Source records:
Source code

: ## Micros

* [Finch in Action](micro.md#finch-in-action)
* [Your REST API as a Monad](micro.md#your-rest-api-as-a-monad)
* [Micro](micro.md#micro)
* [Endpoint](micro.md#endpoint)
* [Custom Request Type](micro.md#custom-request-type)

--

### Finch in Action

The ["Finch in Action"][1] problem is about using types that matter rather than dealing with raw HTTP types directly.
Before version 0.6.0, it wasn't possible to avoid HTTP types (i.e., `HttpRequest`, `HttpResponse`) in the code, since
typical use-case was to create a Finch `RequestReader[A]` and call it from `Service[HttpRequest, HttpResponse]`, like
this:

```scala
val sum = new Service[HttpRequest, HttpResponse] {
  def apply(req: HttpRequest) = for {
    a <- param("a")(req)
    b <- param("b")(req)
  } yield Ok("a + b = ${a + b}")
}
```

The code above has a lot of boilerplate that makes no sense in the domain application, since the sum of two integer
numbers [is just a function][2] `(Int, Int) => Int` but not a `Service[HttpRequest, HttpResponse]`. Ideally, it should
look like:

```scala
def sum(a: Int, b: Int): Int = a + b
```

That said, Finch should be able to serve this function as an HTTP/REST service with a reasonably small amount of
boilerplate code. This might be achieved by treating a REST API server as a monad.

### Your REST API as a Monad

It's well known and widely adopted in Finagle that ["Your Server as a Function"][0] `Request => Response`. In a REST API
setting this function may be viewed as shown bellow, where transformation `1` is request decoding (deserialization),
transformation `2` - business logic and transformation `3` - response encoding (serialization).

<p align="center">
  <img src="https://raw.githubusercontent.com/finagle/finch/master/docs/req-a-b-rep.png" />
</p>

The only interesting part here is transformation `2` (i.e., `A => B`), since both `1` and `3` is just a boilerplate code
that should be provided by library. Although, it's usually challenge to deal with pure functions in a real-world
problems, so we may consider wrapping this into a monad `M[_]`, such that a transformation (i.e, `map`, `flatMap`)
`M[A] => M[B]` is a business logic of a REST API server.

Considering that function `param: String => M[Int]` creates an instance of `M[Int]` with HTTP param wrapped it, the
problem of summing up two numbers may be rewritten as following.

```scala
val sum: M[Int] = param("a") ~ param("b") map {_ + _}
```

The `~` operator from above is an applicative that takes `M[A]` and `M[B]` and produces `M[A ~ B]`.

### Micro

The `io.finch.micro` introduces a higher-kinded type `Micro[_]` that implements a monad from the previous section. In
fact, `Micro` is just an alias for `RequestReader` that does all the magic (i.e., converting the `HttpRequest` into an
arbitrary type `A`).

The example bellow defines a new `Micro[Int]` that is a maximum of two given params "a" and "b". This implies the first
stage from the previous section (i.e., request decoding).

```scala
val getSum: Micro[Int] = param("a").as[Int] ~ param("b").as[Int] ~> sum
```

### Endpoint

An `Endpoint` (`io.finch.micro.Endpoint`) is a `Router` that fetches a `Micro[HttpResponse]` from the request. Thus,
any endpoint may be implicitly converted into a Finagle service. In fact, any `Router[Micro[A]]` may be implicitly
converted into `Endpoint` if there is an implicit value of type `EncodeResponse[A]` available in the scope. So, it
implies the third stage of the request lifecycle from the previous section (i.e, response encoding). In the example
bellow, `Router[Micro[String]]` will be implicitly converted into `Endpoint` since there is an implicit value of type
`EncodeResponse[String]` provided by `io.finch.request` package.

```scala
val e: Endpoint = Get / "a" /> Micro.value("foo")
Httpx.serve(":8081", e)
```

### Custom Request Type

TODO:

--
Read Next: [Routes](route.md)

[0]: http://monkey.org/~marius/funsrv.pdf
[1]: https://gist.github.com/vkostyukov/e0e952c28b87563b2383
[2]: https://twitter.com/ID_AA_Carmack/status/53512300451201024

> _What you should do_:
Give back the whole of the data above, exactly as written.

> _Answer below_:
Source code

: ## Micros

* [Finch in Action](micro.md#finch-in-action)
* [Your REST API as a Monad](micro.md#your-rest-api-as-a-monad)
* [Micro](micro.md#micro)
* [Endpoint](micro.md#endpoint)
* [Custom Request Type](micro.md#custom-request-type)

--

### Finch in Action

The ["Finch in Action"][1] problem is about using types that matter rather than dealing with raw HTTP types directly.
Before version 0.6.0, it wasn't possible to avoid HTTP types (i.e., `HttpRequest`, `HttpResponse`) in the code, since
typical use-case was to create a Finch `RequestReader[A]` and call it from `Service[HttpRequest, HttpResponse]`, like
this:

```scala
val sum = new Service[HttpRequest, HttpResponse] {
  def apply(req: HttpRequest) = for {
    a <- param("a")(req)
    b <- param("b")(req)
  } yield Ok("a + b = ${a + b}")
}
```

The code above has a lot of boilerplate that makes no sense in the domain application, since the sum of two integer
numbers [is just a function][2] `(Int, Int) => Int` but not a `Service[HttpRequest, HttpResponse]`. Ideally, it should
look like:

```scala
def sum(a: Int, b: Int): Int = a + b
```

That said, Finch should be able to serve this function as an HTTP/REST service with a reasonably small amount of
boilerplate code. This might be achieved by treating a REST API server as a monad.

### Your REST API as a Monad

It's well known and widely adopted in Finagle that ["Your Server as a Function"][0] `Request => Response`. In a REST API
setting this function may be viewed as shown bellow, where transformation `1` is request decoding (deserialization),
transformation `2` - business logic and transformation `3` - response encoding (serialization).

<p align="center">
  <img src="https://raw.githubusercontent.com/finagle/finch/master/docs/req-a-b-rep.png" />
</p>

The only interesting part here is transformation `2` (i.e., `A => B`), since both `1` and `3` is just a boilerplate code
that should be provided by library. Although, it's usually challenge to deal with pure functions in a real-world
problems, so we may consider wrapping this into a monad `M[_]`, such that a transformation (i.e, `map`, `flatMap`)
`M[A] => M[B]` is a business logic of a REST API server.

Considering that function `param: String => M[Int]` creates an instance of `M[Int]` with HTTP param wrapped it, the
problem of summing up two numbers may be rewritten as following.

```scala
val sum: M[Int] = param("a") ~ param("b") map {_ + _}
```

The `~` operator from above is an applicative that takes `M[A]` and `M[B]` and produces `M[A ~ B]`.

### Micro

The `io.finch.micro` introduces a higher-kinded type `Micro[_]` that implements a monad from the previous section. In
fact, `Micro` is just an alias for `RequestReader` that does all the magic (i.e., converting the `HttpRequest` into an
arbitrary type `A`).

The example bellow defines a new `Micro[Int]` that is a maximum of two given params "a" and "b". This implies the first
stage from the previous section (i.e., request decoding).

```scala
val getSum: Micro[Int] = param("a").as[Int] ~ param("b").as[Int] ~> sum
```

### Endpoint

An `Endpoint` (`io.finch.micro.Endpoint`) is a `Router` that fetches a `Micro[HttpResponse]` from the request. Thus,
any endpoint may be implicitly converted into a Finagle service. In fact, any `Router[Micro[A]]` may be implicitly
converted into `Endpoint` if there is an implicit value of type `EncodeResponse[A]` available in the scope. So, it
implies the third stage of the request lifecycle from the previous section (i.e, response encoding). In the example
bellow, `Router[Micro[String]]` will be implicitly converted into `Endpoint` since there is an implicit value of type
`EncodeResponse[String]` provided by `io.finch.request` package.

```scala
val e: Endpoint = Get / "a" /> Micro.value("foo")
Httpx.serve(":8081", e)
```

### Custom Request Type

TODO:

--
Read Next: [Routes](route.md)

[0]: http://monkey.org/~marius/funsrv.pdf
[1]: https://gist.github.com/vkostyukov/e0e952c28b87563b2383
[2]: https://twitter.com/ID_AA_Carmack/status/53512300451201024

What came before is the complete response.